Import License Documents Required

• Manufacturing License from the country of origin
• Free Sale Certificate or Certificate of Market Authorization
• ISO 13485:2016 Certification
• CE Certificate (if applicable)
• Device Master File
• Plant Master File
• Wholesale License
• Company Constitution and Importer’s authorization

Timeline and Processing Duration

Timely preparation of documents and prompt responses to queries can significantly expedite the process.

Government Fees and Costs

• MD5 Manufacturing License:

  • Application Fee: Rs 5,000
  • Per Product Fee: Rs 500

• MD15 Import License:

  • Class A site fee: $1,000
  • Per Product Fee: $50

Additional costs include testing fees at government-approved labs and audit charges by notified bodies. Budgeting for these expenses upfront helps avoid surprises.

Common Challenges and Solutions

• Incomplete Documentation: Ensure all required files like Device Master File and Risk Management File are comprehensive and updated. Utilize expert templates and guides to avoid omissions.

• Delayed Testing: Engage accredited labs early, and submit samples promptly. Verify lab capacity and turnaround time beforehand.

• Audit Non-Compliance: Prepare your manufacturing site as per notified body expectations.
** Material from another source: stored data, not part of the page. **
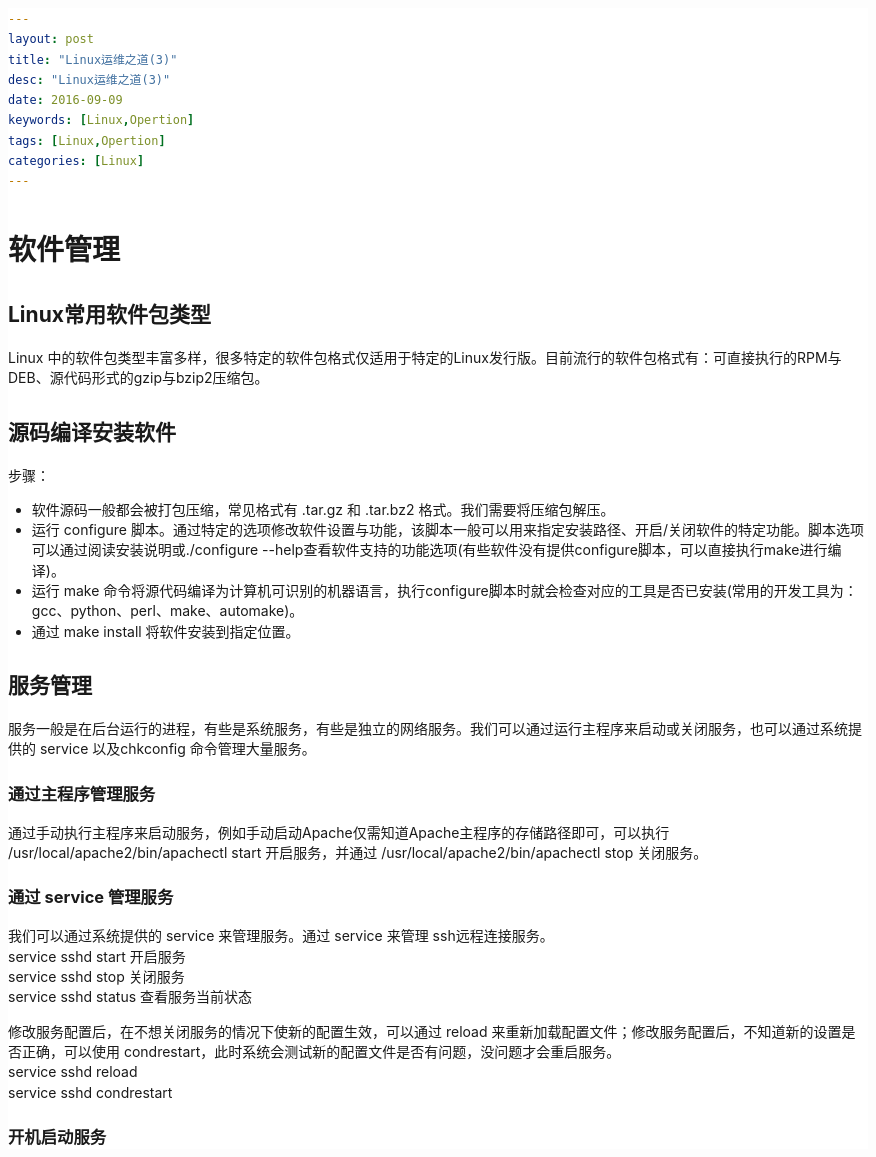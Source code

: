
 ```yaml
---
layout: post
title: "Linux运维之道(3)"
desc: "Linux运维之道(3)"
date: 2016-09-09
keywords: [Linux,Opertion]
tags: [Linux,Opertion]
categories: [Linux]
---
```


# 软件管理

## Linux常用软件包类型

Linux 中的软件包类型丰富多样，很多特定的软件包格式仅适用于特定的Linux发行版。目前流行的软件包格式有：可直接执行的RPM与DEB、源代码形式的gzip与bzip2压缩包。  

## 源码编译安装软件

步骤：  

* 软件源码一般都会被打包压缩，常见格式有 .tar.gz 和 .tar.bz2 格式。我们需要将压缩包解压。  
* 运行 configure 脚本。通过特定的选项修改软件设置与功能，该脚本一般可以用来指定安装路径、开启/关闭软件的特定功能。脚本选项可以通过阅读安装说明或./configure --help查看软件支持的功能选项(有些软件没有提供configure脚本，可以直接执行make进行编译)。  
* 运行 make 命令将源代码编译为计算机可识别的机器语言，执行configure脚本时就会检查对应的工具是否已安装(常用的开发工具为：gcc、python、perl、make、automake)。  
* 通过 make install 将软件安装到指定位置。  

## 服务管理

服务一般是在后台运行的进程，有些是系统服务，有些是独立的网络服务。我们可以通过运行主程序来启动或关闭服务，也可以通过系统提供的 service 以及chkconfig 命令管理大量服务。  

### 通过主程序管理服务

通过手动执行主程序来启动服务，例如手动启动Apache仅需知道Apache主程序的存储路径即可，可以执行 /usr/local/apache2/bin/apachectl start 开启服务，并通过 /usr/local/apache2/bin/apachectl stop 关闭服务。  

### 通过 service 管理服务

我们可以通过系统提供的 service 来管理服务。通过 service 来管理 ssh远程连接服务。  
service sshd start 开启服务  
service sshd stop  关闭服务  
service sshd status 查看服务当前状态  

修改服务配置后，在不想关闭服务的情况下使新的配置生效，可以通过 reload 来重新加载配置文件；修改服务配置后，不知道新的设置是否正确，可以使用 condrestart，此时系统会测试新的配置文件是否有问题，没问题才会重启服务。  
service sshd reload  
service sshd condrestart  

### 开机启动服务
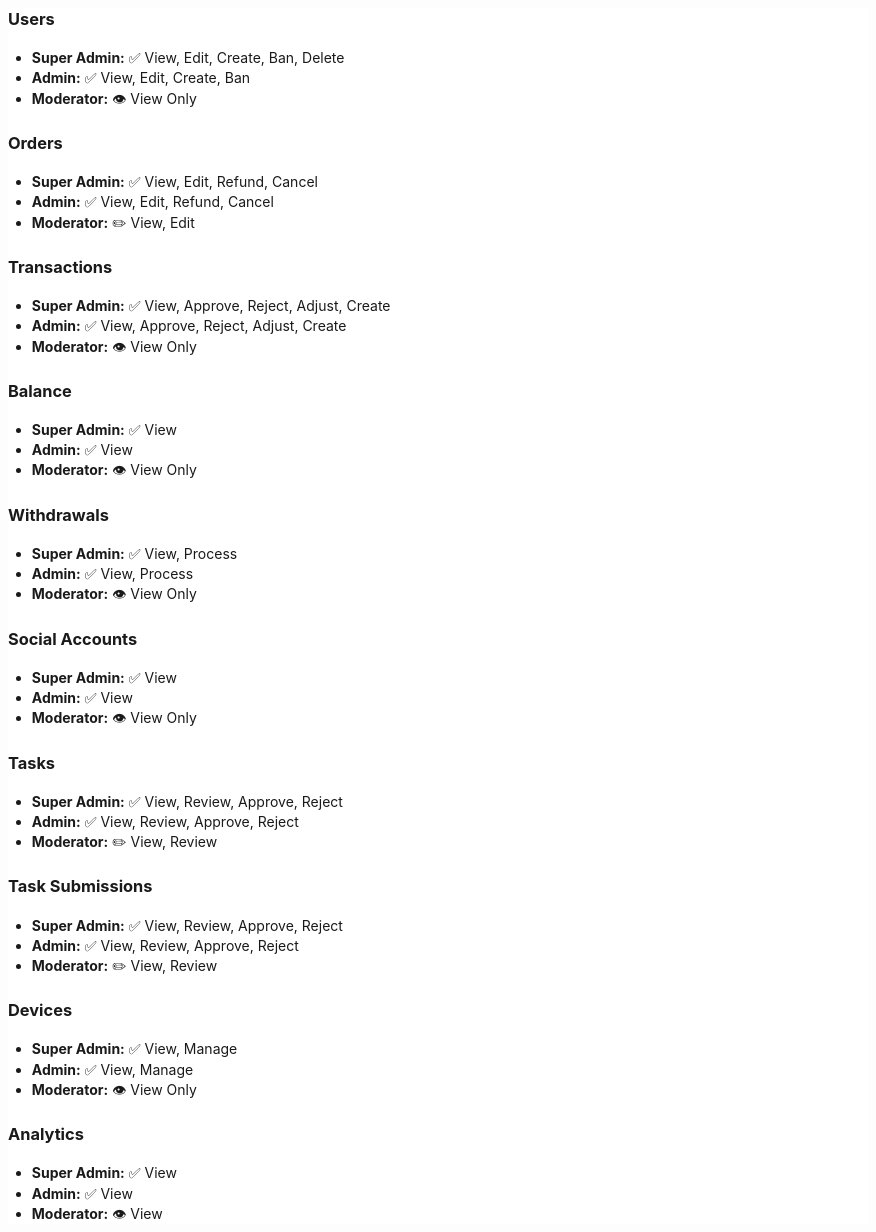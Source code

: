 ### Users
- **Super Admin:** ✅ View, Edit, Create, Ban, Delete
- **Admin:** ✅ View, Edit, Create, Ban
- **Moderator:** 👁️ View Only

### Orders
- **Super Admin:** ✅ View, Edit, Refund, Cancel
- **Admin:** ✅ View, Edit, Refund, Cancel
- **Moderator:** ✏️ View, Edit

### Transactions
- **Super Admin:** ✅ View, Approve, Reject, Adjust, Create
- **Admin:** ✅ View, Approve, Reject, Adjust, Create
- **Moderator:** 👁️ View Only

### Balance
- **Super Admin:** ✅ View
- **Admin:** ✅ View
- **Moderator:** 👁️ View Only

### Withdrawals
- **Super Admin:** ✅ View, Process
- **Admin:** ✅ View, Process
- **Moderator:** 👁️ View Only

### Social Accounts
- **Super Admin:** ✅ View
- **Admin:** ✅ View
- **Moderator:** 👁️ View Only

### Tasks
- **Super Admin:** ✅ View, Review, Approve, Reject
- **Admin:** ✅ View, Review, Approve, Reject
- **Moderator:** ✏️ View, Review

### Task Submissions
- **Super Admin:** ✅ View, Review, Approve, Reject
- **Admin:** ✅ View, Review, Approve, Reject
- **Moderator:** ✏️ View, Review

### Devices
- **Super Admin:** ✅ View, Manage
- **Admin:** ✅ View, Manage
- **Moderator:** 👁️ View Only

### Analytics
- **Super Admin:** ✅ View
- **Admin:** ✅ View
- **Moderator:** 👁️ View
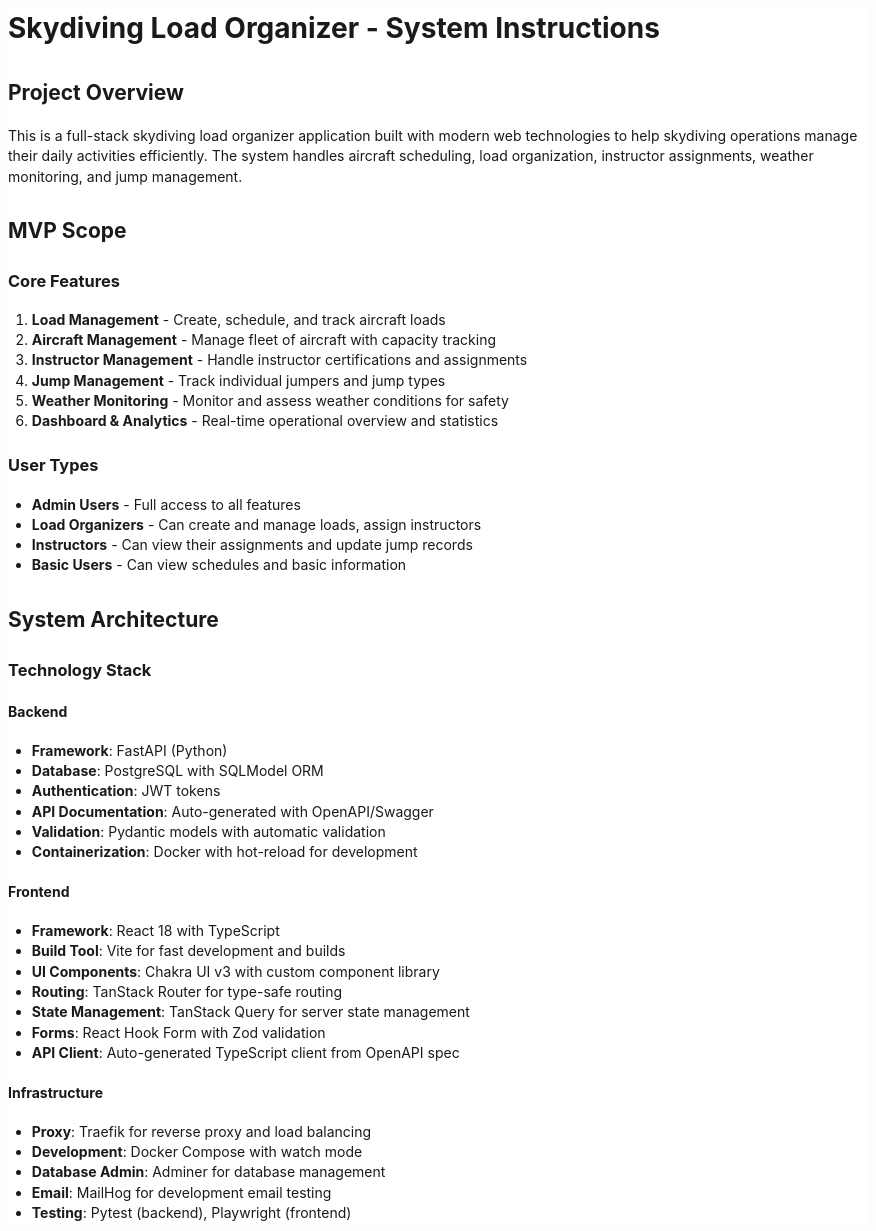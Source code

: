 # Skydiving Load Organizer - System Instructions

## Project Overview

This is a full-stack skydiving load organizer application built with modern web technologies to help skydiving operations manage their daily activities efficiently. The system handles aircraft scheduling, load organization, instructor assignments, weather monitoring, and jump management.

## MVP Scope

### Core Features
1. **Load Management** - Create, schedule, and track aircraft loads
2. **Aircraft Management** - Manage fleet of aircraft with capacity tracking
3. **Instructor Management** - Handle instructor certifications and assignments
4. **Jump Management** - Track individual jumpers and jump types
5. **Weather Monitoring** - Monitor and assess weather conditions for safety
6. **Dashboard & Analytics** - Real-time operational overview and statistics

### User Types
- **Admin Users** - Full access to all features
- **Load Organizers** - Can create and manage loads, assign instructors
- **Instructors** - Can view their assignments and update jump records
- **Basic Users** - Can view schedules and basic information

## System Architecture

### Technology Stack

#### Backend
- **Framework**: FastAPI (Python)
- **Database**: PostgreSQL with SQLModel ORM
- **Authentication**: JWT tokens
- **API Documentation**: Auto-generated with OpenAPI/Swagger
- **Validation**: Pydantic models with automatic validation
- **Containerization**: Docker with hot-reload for development

#### Frontend
- **Framework**: React 18 with TypeScript
- **Build Tool**: Vite for fast development and builds
- **UI Components**: Chakra UI v3 with custom component library
- **Routing**: TanStack Router for type-safe routing
- **State Management**: TanStack Query for server state management
- **Forms**: React Hook Form with Zod validation
- **API Client**: Auto-generated TypeScript client from OpenAPI spec

#### Infrastructure
- **Proxy**: Traefik for reverse proxy and load balancing
- **Development**: Docker Compose with watch mode
- **Database Admin**: Adminer for database management
- **Email**: MailHog for development email testing
- **Testing**: Pytest (backend), Playwright (frontend)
Conduct internal audits to preempt findings.

• Query Handling Delays: Designate a regulatory liaison to respond swiftly to CDSCO queries.

• Misclassification Risks: Confirm device classification with regulatory experts to apply for the correct license type.

Expert Consultation and Support

Navigating CDSCO’s regulatory landscape can be complex. Our seasoned consultants, with over 25 years and 500+ successful licensing projects, offer:

• End-to-end application preparation and submission
• Document drafting and review services
• Coordination with testing labs and notified bodies
• Training on regulatory compliance for your team

Partnering with experts ensures compliance, reduces approval time, and mitigates risks.

Getting Started with Your CDSCO License Application

1. Assess Device Classification: Confirm your intestinal stoma shield as Class A using the Medical Device Classification tool.

2. Prepare Preliminary Documents: Gather company, technical, and manufacturing site documents.

3. Apply for Test License (MD13): File your test license application via the CDSCO MD Online Portal.

4. Coordinate Product Testing: Send samples to CDSCO-approved testing laboratories (Testing Laboratories list).

5. Compile Device and Plant Master Files: Utilize our guides to develop compliant master files.

6. Engage Notified Body for Audit: Choose an auditor from the Notified Bodies list early to schedule audits.

7. Submit Manufacturing License Application (Form MD3): Once testing and audit are complete, apply online.

8. Monitor Application Progress: Keep track of queries and respond promptly.

By following these precise steps and leveraging expert support, manufacturers and importers of intestinal stoma shields can efficiently secure CDSCO licensing and bring their life-enhancing devices to the Indian market safely and compliantly.